Les installations d’Alexandre Joly diffusent la sourde violence de l’arrachement et d’une farouche découverte du monde et de ses apparences. Cette immersion dans les paysages et les territoires arpentés par l’artiste depuis son enfance ne cessent de s’exposer à son regard, il les reconstruit-déconstruit par les œuvres. Mais elles demeurent des terres étrangères ; la surface des choses et des êtres se glisse dans nos obscurités intérieures. Face aux paysages, ceux qui se réfléchissent en nous, il est nécessaire d’être aux aguets avec l’inquiétude de la contemplation, afin de retrouver l’énergie, les esprits ou même les poltergeist (esprits frappeurs) qui y sont peut-être emprisonnés. Les circuits électriques sont une extension de ces esprits, les œuvres d’Alexandre Joly font écho à l’univers de Castaneda2 avec ses notions sur les forces du silence et sa compréhension de l’univers en une agglomération infinie de champs d’énergie ressemblant à des fils de lumière. S’agenouiller devant une multiprise, écrit l’artiste, mais le chaman avait dit : Sache bien que l’arme la plus efficace d’un homme, c’est d’avoir réduit au minimum sa part de comédie 3. Le personnage du chaman relie la parole à l’âme, l’être, dans sa condition existentielle, pris dans l’effort renouvelé du rituel et de la transe, dans le cosmos. Le mythe par la transe ou le regard permet un re-conciliation avec ce dernier, avec ses univers, ses mondes souterrains, terrestres et célestes4.

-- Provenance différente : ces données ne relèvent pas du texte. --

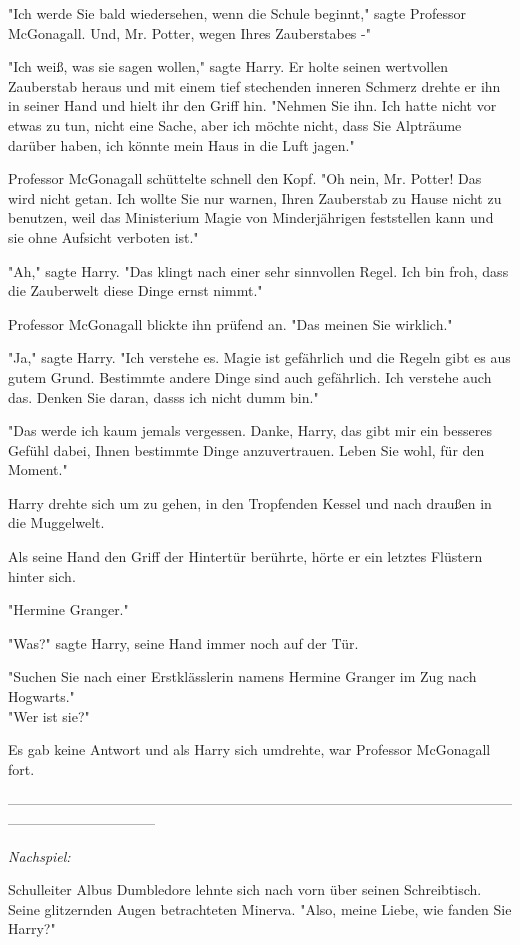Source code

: {"Ich werde Sie bald wiedersehen, wenn die Schule beginnt," sagte Professor McGonagall. Und, Mr. Potter, wegen Ihres Zauberstabes -"

"Ich weiß, was sie sagen wollen," sagte Harry. Er holte seinen wertvollen Zauberstab heraus und mit einem tief stechenden inneren Schmerz drehte er ihn in seiner Hand und hielt ihr den Griff hin. "Nehmen Sie ihn. Ich hatte nicht vor etwas zu tun, nicht eine Sache, aber ich möchte nicht, dass Sie Alpträume darüber haben, ich könnte mein Haus in die Luft jagen."

Professor McGonagall schüttelte schnell den Kopf. "Oh nein, Mr. Potter! Das wird nicht getan. Ich wollte Sie nur warnen, Ihren Zauberstab zu Hause nicht zu benutzen, weil das Ministerium Magie von Minderjährigen feststellen kann und sie ohne Aufsicht verboten ist."

"Ah," sagte Harry. "Das klingt nach einer sehr sinnvollen Regel. Ich bin froh, dass die Zauberwelt diese Dinge ernst nimmt."

Professor McGonagall blickte ihn prüfend an. "Das meinen Sie wirklich."

"Ja," sagte Harry. "Ich verstehe es. Magie ist gefährlich und die Regeln gibt es aus gutem Grund. Bestimmte andere Dinge sind auch gefährlich. Ich verstehe auch das. Denken Sie daran, dasss ich nicht dumm bin."

"Das werde ich kaum jemals vergessen. Danke, Harry, das gibt mir ein besseres Gefühl dabei, Ihnen bestimmte Dinge anzuvertrauen. Leben Sie wohl, für den Moment."

Harry drehte sich um zu gehen, in den Tropfenden Kessel und nach draußen in die Muggelwelt.

Als seine Hand den Griff der Hintertür berührte, hörte er ein letztes Flüstern hinter sich.

"Hermine Granger."

"Was?" sagte Harry, seine Hand immer noch auf der Tür.

"Suchen Sie nach einer Erstklässlerin namens Hermine Granger im Zug nach Hogwarts."\\ "Wer ist sie?"

Es gab keine Antwort und als Harry sich umdrehte, war Professor McGonagall fort.

--------------------------------------------------------------------------------------------------------------------------------------------

\emph{Nachspiel:}

Schulleiter Albus Dumbledore lehnte sich nach vorn über seinen Schreibtisch. Seine glitzernden Augen betrachteten Minerva. "Also, meine Liebe, wie fanden Sie Harry?"

}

Regarder, découvrir, traverser une installation d’Alexandre Joly, c’est entrer dans cet univers où les visions de l’enfance ont impressionné le visible en plusieurs seuils de compréhension. Elle s’éprouve comme le brouillard matinal sur un lac, rythmé par l’appel nasillard des canards, le bruissement des roseaux foulés et par le froid et l’humidité qui saisissent les os. Mais, doucement, entre gestes et attente, le miracle va arriver, par chaque minute du regard : l’étang va devenir lac, mer, Infini. La surface de l’eau dans certaines œuvres (Cendra Wasi, 2007) vibre en ondes perpétuelles sous le flux électrique, ce miroitement infini et artificiel traduit dans un même état le champ électrique et les douces ondes d’un lac. Lac de Yasunari Kawabata où seuls les reflets sont promesses et illusions de rencontre entre deux corps étrangers, ou Lac des Cygnes avec ce sortilège qui transforme la belle princesse en cygne le jour, seule la nuit la découvre femme.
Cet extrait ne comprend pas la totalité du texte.